■ Provided data ■
============
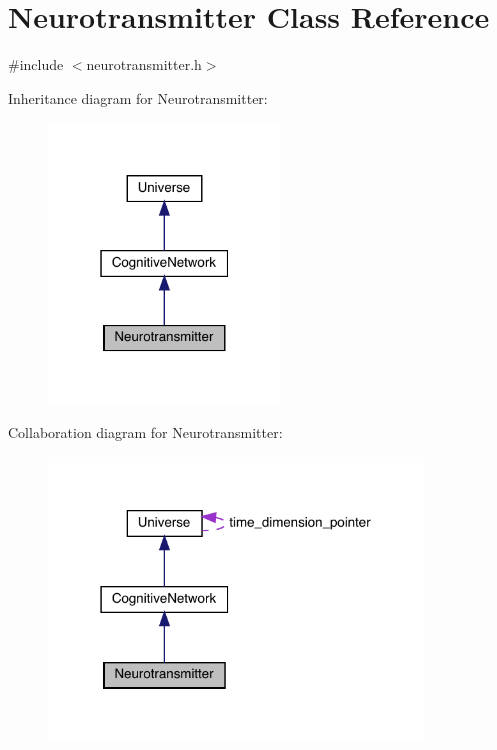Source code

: \hypertarget{class_neurotransmitter}{}\section{Neurotransmitter Class Reference}
\label{class_neurotransmitter}


{\ttfamily \#include $<$neurotransmitter.\+h$>$}



Inheritance diagram for Neurotransmitter\+:\nopagebreak
\begin{figure}[H]
\begin{center}
\leavevmode
\includegraphics[width=175pt]{class_neurotransmitter__inherit__graph}
\end{center}
\end{figure}


Collaboration diagram for Neurotransmitter\+:\nopagebreak
\begin{figure}[H]
\begin{center}
\leavevmode
\includegraphics[width=283pt]{class_neurotransmitter__coll__graph}
\end{center}
\end{figure}
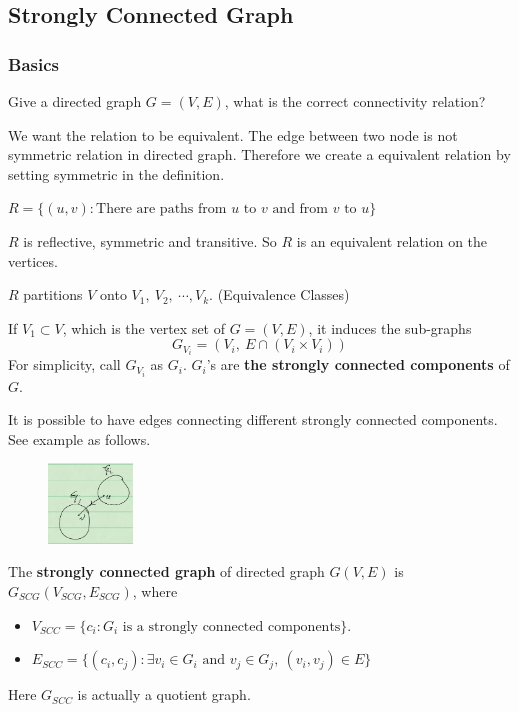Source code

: \documentclass[en,hazy,blue,screen,14pt]{elegantnote}
\begin{document}
\subsection{Strongly Connected Graph}

\subsubsection{Basics}
Give a directed graph $G = (V, E)$, what is the correct connectivity relation?

We want the relation to be equivalent. The edge between two node is not 
symmetric relation in directed graph. Therefore we create a equivalent relation 
by setting symmetric in the definition.

\begin{definition}
 $R = \{(u, v): \text{There are paths from $u$ to $v$ and from $v$ to $u$}\}$
\end{definition}

$R$ is reflective, symmetric and transitive. So $R$ is an equivalent relation 
on the vertices.

\begin{definition}
$R$ partitions $V$ onto $V_1,~V_2,~\cdots, V_k$. (Equivalence Classes)

If $V_1 \subset V$, which is the vertex set of $G = (V, E)$, it induces the 
sub-graphs
\[G_{V_i} = (V_i, ~E \cap (V_i \times V_i) )\]
For simplicity, call $G_{V_i}$ as $G_i$. $G_i$'s are \textbf{the 
strongly connected components} of $G$.
\end{definition}


It is possible to have edges connecting different strongly connected 
components. See example as follows.
\begin{figure}[H]
\centering
\includegraphics[width=0.2\textwidth]{edge-strongly-connected-components.png}
\end{figure}

\begin{definition}
 The \textbf{strongly connected graph} of directed graph $G(V, E)$ is 
$G_{SCG}(V_{SCG}, E_{SCG})$, where
\begin{itemize}
 \item $V_{SCC} = \{c_i: G_i \text{ is a strongly connected components}\}$.
 \item $E_{SCC} = \{(c_i, c_j): \exists v_i \in G_i \text{ and }v_j \in G_j, 
~(v_i, v_j) \in E \}$
\end{itemize}
\end{definition}
Here $G_{SCC}$ is actually a quotient graph.
\end{document}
============
■ Work order ■
Restating the data word for word is the task, and pictures are to be omitted.

■ Written solution ■
Source code

: \hypertarget{class_neurotransmitter}{}\section{Neurotransmitter Class Reference}
\label{class_neurotransmitter}


{\ttfamily \#include $<$neurotransmitter.\+h$>$}



Inheritance diagram for Neurotransmitter\+:\nopagebreak
\begin{figure}[H]
\begin{center}
\leavevmode
\includegraphics[width=175pt]{class_neurotransmitter__inherit__graph}
\end{center}
\end{figure}


Collaboration diagram for Neurotransmitter\+:\nopagebreak
\begin{figure}[H]
\begin{center}
\leavevmode
\includegraphics[width=283pt]{class_neurotransmitter__coll__graph}
\end{center}
\end{figure}
Source code

: \documentclass[en,hazy,blue,screen,14pt]{elegantnote}
\begin{document}
\subsection{Strongly Connected Graph}

\subsubsection{Basics}
Give a directed graph $G = (V, E)$, what is the correct connectivity relation?

We want the relation to be equivalent. The edge between two node is not 
symmetric relation in directed graph. Therefore we create a equivalent relation 
by setting symmetric in the definition.

\begin{definition}
 $R = \{(u, v): \text{There are paths from $u$ to $v$ and from $v$ to $u$}\}$
\end{definition}

$R$ is reflective, symmetric and transitive. So $R$ is an equivalent relation 
on the vertices.

\begin{definition}
$R$ partitions $V$ onto $V_1,~V_2,~\cdots, V_k$. (Equivalence Classes)

If $V_1 \subset V$, which is the vertex set of $G = (V, E)$, it induces the 
sub-graphs
\[G_{V_i} = (V_i, ~E \cap (V_i \times V_i) )\]
For simplicity, call $G_{V_i}$ as $G_i$. $G_i$'s are \textbf{the 
strongly connected components} of $G$.
\end{definition}


It is possible to have edges connecting different strongly connected 
components. See example as follows.
\begin{figure}[H]
\centering
\includegraphics[width=0.2\textwidth]{edge-strongly-connected-components.png}
\end{figure}

\begin{definition}
 The \textbf{strongly connected graph} of directed graph $G(V, E)$ is 
$G_{SCG}(V_{SCG}, E_{SCG})$, where
\begin{itemize}
 \item $V_{SCC} = \{c_i: G_i \text{ is a strongly connected components}\}$.
 \item $E_{SCC} = \{(c_i, c_j): \exists v_i \in G_i \text{ and }v_j \in G_j, 
~(v_i, v_j) \in E \}$
\end{itemize}
\end{definition}
Here $G_{SCC}$ is actually a quotient graph.
\end{document}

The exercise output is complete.